• _DATA SHOWN_:

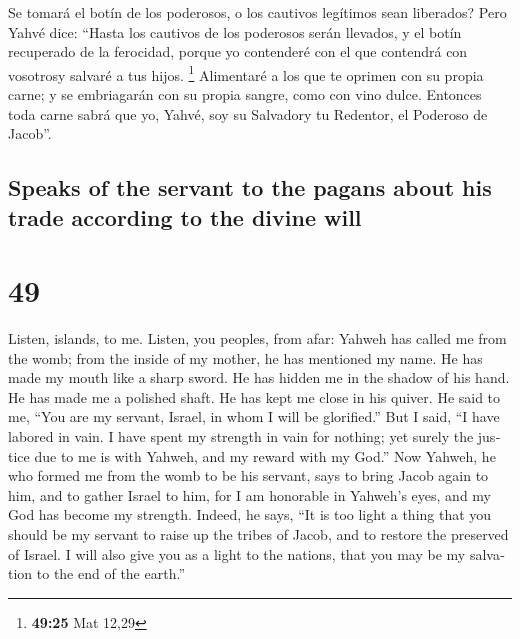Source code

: \begin{paracol}{2}
 Se tomará el botín de los poderosos, o los cautivos
legítimos sean liberados?  Pero Yahvé dice: ``Hasta los
cautivos de los poderosos serán llevados, y el botín recuperado de la
ferocidad, porque yo contenderé con el que contendrá con vosotrosy
salvaré a tus hijos. \footnote{\textbf{49:25} Mat 12,29} 
Alimentaré a los que te oprimen con su propia carne; y se embriagarán
con su propia sangre, como con vino dulce. Entonces toda carne sabrá que
yo, Yahvé, soy su Salvadory tu Redentor, el Poderoso de Jacob''.

\switchcolumn
\begin{otherlanguage}{english}

\hypertarget{speaks-of-the-servant-to-the-pagans-about-his-trade-according-to-the-divine-will}{%
\subsection{Speaks of the servant to the pagans about his trade
according to the divine
will}\label{speaks-of-the-servant-to-the-pagans-about-his-trade-according-to-the-divine-will}}

\hypertarget{section-97}{%
\section{49}\label{section-97}}

 Listen, islands, to me. Listen, you peoples, from afar:
Yahweh has called me from the womb; from the inside of my mother, he has
mentioned my name.  He has made my mouth like a sharp
sword. He has hidden me in the shadow of his hand. He has made me a
polished shaft. He has kept me close in his quiver.  He
said to me, ``You are my servant, Israel, in whom I will be glorified.''
 But I said, ``I have labored in vain. I have spent my
strength in vain for nothing; yet surely the justice due to me is with
Yahweh, and my reward with my God.''  Now Yahweh, he who
formed me from the womb to be his servant, says to bring Jacob again to
him, and to gather Israel to him, for I am honorable in Yahweh's eyes,
and my God has become my strength.  Indeed, he says, ``It
is too light a thing that you should be my servant to raise up the
tribes of Jacob, and to restore the preserved of Israel. I will also
give you as a light to the nations, that you may be my salvation to the
end of the earth.''

\hypertarget{god-promises-the-greatest-glorification-to-his-deeply-humiliated-people}{%
}
\end{otherlanguage}
\end{paracol}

• _WHAT IS REQUIRED_:
Please return every line in the data that includes the string "carne".

• _TASK ANSWER_:
Alimentaré a los que te oprimen con su propia carne; y se embriagarán
con su propia sangre, como con vino dulce. Entonces toda carne sabrá que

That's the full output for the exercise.